TASK OBJECTIVE —
In the records below, pick out all lines containing the word "uncommon".

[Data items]
════════════════

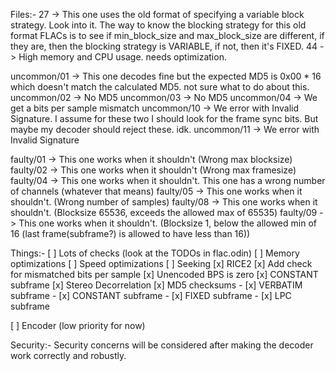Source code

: Files:-
27 -> This one uses the old format of specifying a variable block strategy. Look into it.
	  The way to know the blocking strategy for this old format FLACs is to see if min_block_size and max_block_size are different,
	  if they are, then the blocking strategy is VARIABLE, if not, then it's FIXED.
44 -> High memory and CPU usage. needs optimization.

uncommon/01 -> This one decodes fine but the expected MD5 is 0x00 * 16 which doesn't match the calculated MD5. not sure what to do about this.
uncommon/02 -> No MD5
uncommon/03 -> No MD5
uncommon/04 -> We get a bits per sample mismatch
uncommon/10 -> We error with Invalid Signature. I assume for these two I should look for the frame sync bits. But maybe my decoder should reject these. idk.
uncommon/11 -> We error with Invalid Signature

faulty/01 -> This one works when it shouldn't (Wrong max blocksize)
faulty/02 -> This one works when it shouldn't (Wrong max framesize)
faulty/04 -> This one works when it shouldn't. This one has a wrong number of channels (whatever that means)
faulty/05 -> This one works when it shouldn't. (Wrong number of samples)
faulty/08 -> This one works when it shouldn't. (Blocksize 65536, exceeds the allowed max of 65535)
faulty/09 -> This one works when it shouldn't. (Blocksize 1, below the allowed min of 16 (last frame(subframe?) is allowed to have less than 16))

Things:-
[ ] Lots of checks (look at the TODOs in flac.odin)
[ ] Memory optimizations
[ ] Speed optimizations
[ ] Seeking
[x] RICE2
[x] Add check for mismatched bits per sample
[x] Unencoded BPS is zero
[x] CONSTANT subframe
[x] Stereo Decorrelation
[x] MD5 checksums
	- [x] VERBATIM subframe
	- [x] CONSTANT subframe
	- [x] FIXED subframe
	- [x] LPC subframe

[ ] Encoder (low priority for now)

Security:-
Security concerns will be considered after making the decoder work correctly and robustly.
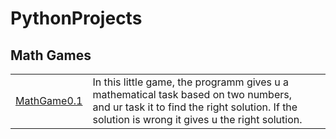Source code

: <h1> PythonProjects </h1>
<h2> Math Games </h2>
    <table>
        <tr>
            <td>
                <a href="https://github.com/jann-amh/PythonProjects/blob/master/MathGame.py"> MathGame0.1 </a>
            </td>
            <td>
                In this little game, the programm gives u a mathematical task based on two numbers, <br> and ur task it to find the right solution. If the solution is wrong it gives u the right solution.
            </td>
        </tr>
    </table>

════════════════

SOLVED PROBLEM —
uncommon/01 -> This one decodes fine but the expected MD5 is 0x00 * 16 which doesn't match the calculated MD5. not sure what to do about this.
uncommon/02 -> No MD5
uncommon/03 -> No MD5
uncommon/04 -> We get a bits per sample mismatch
uncommon/10 -> We error with Invalid Signature. I assume for these two I should look for the frame sync bits. But maybe my decoder should reject these. idk.
uncommon/11 -> We error with Invalid Signature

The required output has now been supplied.